WordPress Security: A Practical Guide to Hardening Your Site
Most WordPress hacks aren't sophisticated. The attacker isn't a hooded figure in a basement; it's an automated script trying the password "admin123" on a hundred thousand sites an hour. If yours is the one that says yes, you're in.
The good news: WordPress security is mostly about closing easy doors. Here's the actual list of what matters.
1. Passwords. Yes, still.
Use a password manager. Generate a long, unique password for every site. The most common cause of WordPress break-ins we see is a password the owner has reused on five other services, one of which had a data breach in 2021. That's it. That's the hack.
2. Turn on two-factor authentication
Two-factor authentication adds a one-time code to your login. Even if your password leaks, the attacker also needs your phone. Wordfence, miniOrange and WP 2FA all do this cleanly. It takes five minutes to set up and prevents the entire "stuffed credentials" category of attack.

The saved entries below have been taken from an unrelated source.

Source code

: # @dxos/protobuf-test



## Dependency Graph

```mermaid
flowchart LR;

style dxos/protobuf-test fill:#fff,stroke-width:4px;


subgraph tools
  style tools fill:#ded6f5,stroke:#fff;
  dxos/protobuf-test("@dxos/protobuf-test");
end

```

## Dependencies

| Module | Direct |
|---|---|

3. Keep WordPress, themes and plugins updated
Roughly half of compromised sites we clean up were exploited through a known vulnerability that had a patch available — sometimes for months. Enable automatic updates for minor versions and security patches. For major version updates, test in staging first.
4. Be picky about plugins
Every plugin is code from someone you've never met running on your server. Before you install one, check:
- When was it last updated? (Within six months ideally.)
- How many active installs? (More eyes means bugs get found.)

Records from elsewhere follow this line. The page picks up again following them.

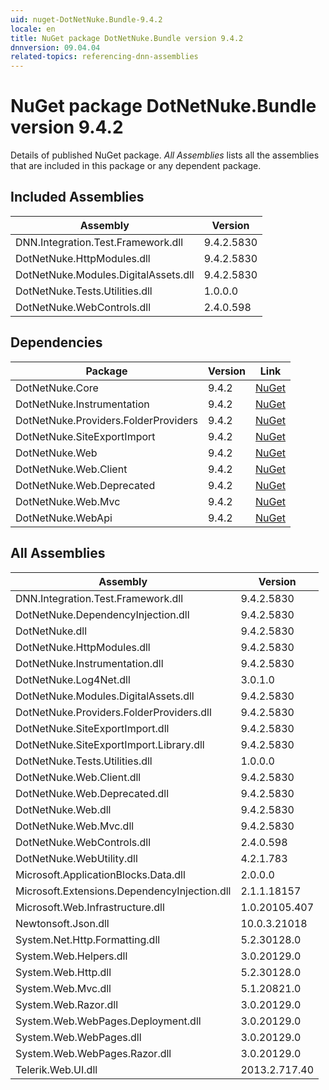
 ```yaml
---
uid: nuget-DotNetNuke.Bundle-9.4.2
locale: en
title: NuGet package DotNetNuke.Bundle version 9.4.2
dnnversion: 09.04.04
related-topics: referencing-dnn-assemblies
---
```


# NuGet package DotNetNuke.Bundle version 9.4.2
Details of published NuGet package.
*All Assemblies* lists all the assemblies that are included in this package or any dependent package.

## Included Assemblies

|Assembly|Version|
|---|---|
|DNN.Integration.Test.Framework.dll|9.4.2.5830|
|DotNetNuke.HttpModules.dll|9.4.2.5830|
|DotNetNuke.Modules.DigitalAssets.dll|9.4.2.5830|
|DotNetNuke.Tests.Utilities.dll|1.0.0.0|
|DotNetNuke.WebControls.dll|2.4.0.598|

## Dependencies

|Package|Version|Link|
|---|---|---|
|DotNetNuke.Core|9.4.2|[NuGet](https://www.nuget.org/packages/DotNetNuke.Core/9.4.2)|
|DotNetNuke.Instrumentation|9.4.2|[NuGet](https://www.nuget.org/packages/DotNetNuke.Instrumentation/9.4.2)|
|DotNetNuke.Providers.FolderProviders|9.4.2|[NuGet](https://www.nuget.org/packages/DotNetNuke.Providers.FolderProviders/9.4.2)|
|DotNetNuke.SiteExportImport|9.4.2|[NuGet](https://www.nuget.org/packages/DotNetNuke.SiteExportImport/9.4.2)|
|DotNetNuke.Web|9.4.2|[NuGet](https://www.nuget.org/packages/DotNetNuke.Web/9.4.2)|
|DotNetNuke.Web.Client|9.4.2|[NuGet](https://www.nuget.org/packages/DotNetNuke.Web.Client/9.4.2)|
|DotNetNuke.Web.Deprecated|9.4.2|[NuGet](https://www.nuget.org/packages/DotNetNuke.Web.Deprecated/9.4.2)|
|DotNetNuke.Web.Mvc|9.4.2|[NuGet](https://www.nuget.org/packages/DotNetNuke.Web.Mvc/9.4.2)|
|DotNetNuke.WebApi|9.4.2|[NuGet](https://www.nuget.org/packages/DotNetNuke.WebApi/9.4.2)|

## All Assemblies

|Assembly|Version|
|---|---|
|DNN.Integration.Test.Framework.dll|9.4.2.5830|
|DotNetNuke.DependencyInjection.dll|9.4.2.5830|
|DotNetNuke.dll|9.4.2.5830|
|DotNetNuke.HttpModules.dll|9.4.2.5830|
|DotNetNuke.Instrumentation.dll|9.4.2.5830|
|DotNetNuke.Log4Net.dll|3.0.1.0|
|DotNetNuke.Modules.DigitalAssets.dll|9.4.2.5830|
|DotNetNuke.Providers.FolderProviders.dll|9.4.2.5830|
|DotNetNuke.SiteExportImport.dll|9.4.2.5830|
|DotNetNuke.SiteExportImport.Library.dll|9.4.2.5830|
|DotNetNuke.Tests.Utilities.dll|1.0.0.0|
|DotNetNuke.Web.Client.dll|9.4.2.5830|
|DotNetNuke.Web.Deprecated.dll|9.4.2.5830|
|DotNetNuke.Web.dll|9.4.2.5830|
|DotNetNuke.Web.Mvc.dll|9.4.2.5830|
|DotNetNuke.WebControls.dll|2.4.0.598|
|DotNetNuke.WebUtility.dll|4.2.1.783|
|Microsoft.ApplicationBlocks.Data.dll|2.0.0.0|
|Microsoft.Extensions.DependencyInjection.dll|2.1.1.18157|
|Microsoft.Web.Infrastructure.dll|1.0.20105.407|
|Newtonsoft.Json.dll|10.0.3.21018|
|System.Net.Http.Formatting.dll|5.2.30128.0|
|System.Web.Helpers.dll|3.0.20129.0|
|System.Web.Http.dll|5.2.30128.0|
|System.Web.Mvc.dll|5.1.20821.0|
|System.Web.Razor.dll|3.0.20129.0|
|System.Web.WebPages.Deployment.dll|3.0.20129.0|
|System.Web.WebPages.dll|3.0.20129.0|
|System.Web.WebPages.Razor.dll|3.0.20129.0|
|Telerik.Web.UI.dll|2013.2.717.40|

- What permissions does it want?
- Is the same functionality already in a plugin you have?
5. Limit login attempts
By default, WordPress will happily let an attacker try a million passwords. Install Limit Login Attempts Reloaded (or use the built-in feature in Wordfence) and brute force attacks become effectively impossible.
6. Change your admin username
If your admin user is called admin or your domain name, half the work is done for the attacker. Create a new admin user, assign your content to it, delete the old one.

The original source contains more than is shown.